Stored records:
=== Begin Enclosure ===

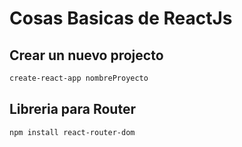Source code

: # Cosas Basicas de ReactJs

## Crear un nuevo projecto
```sh
create-react-app nombreProyecto
```
## Libreria para Router
```sh
npm install react-router-dom
```

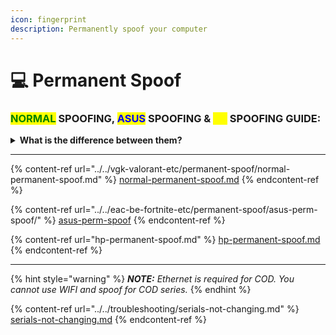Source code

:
 ```yaml
---
icon: fingerprint
description: Permanently spoof your computer
---
```


# 💻 Permanent Spoof

### <mark style="color:green;">NORMAL</mark> SPOOFING, <mark style="color:blue;">ASUS</mark> SPOOFING & <mark style="color:yellow;">HP</mark> SPOOFING GUIDE:

<details>

<summary><strong>What is the difference between them?</strong></summary>

_<mark style="color:blue;">**ASUS:**</mark>_ _It needs a special spoofing mechanism because it is hard to permanently spoof it. However, Verse can, with just 1 extra step. All other motherboards are just "easy" and **one-click permanently spoofed. So if you're on Asus, choose Asus. Otherwise Normal.**_\
\
&#xNAN;_<mark style="color:yellow;">**HP:**</mark>_ _These motherboards should be unlocked before they're able to get spoofed. A USB is required for this, and the process is VERY easy. **Verse is one of the only spoofers that is able to permanently spoof HP.** Follow the HP Unlock steps first._ [_(See HP Permanent)_](broken-reference)

</details>

***

{% content-ref url="../../vgk-valorant-etc/permanent-spoof/normal-permanent-spoof.md" %}
[normal-permanent-spoof.md](../../vgk-valorant-etc/permanent-spoof/normal-permanent-spoof.md)
{% endcontent-ref %}

{% content-ref url="../../eac-be-fortnite-etc/permanent-spoof/asus-perm-spoof/" %}
[asus-perm-spoof](../../eac-be-fortnite-etc/permanent-spoof/asus-perm-spoof/)
{% endcontent-ref %}

{% content-ref url="hp-permanent-spoof.md" %}
[hp-permanent-spoof.md](hp-permanent-spoof.md)
{% endcontent-ref %}

***

{% hint style="warning" %}
_**NOTE:**_ _Ethernet is required for COD. You cannot use WIFI and spoof for COD series._
{% endhint %}

{% content-ref url="../../troubleshooting/serials-not-changing.md" %}
[serials-not-changing.md](../../troubleshooting/serials-not-changing.md)
{% endcontent-ref %}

=== End Enclosure ===

◆ Goal of the exercise
Copy out each line carrying the string "serials" from the data.

◆ Exercise output
{% content-ref url="../../troubleshooting/serials-not-changing.md" %}
[serials-not-changing.md](../../troubleshooting/serials-not-changing.md)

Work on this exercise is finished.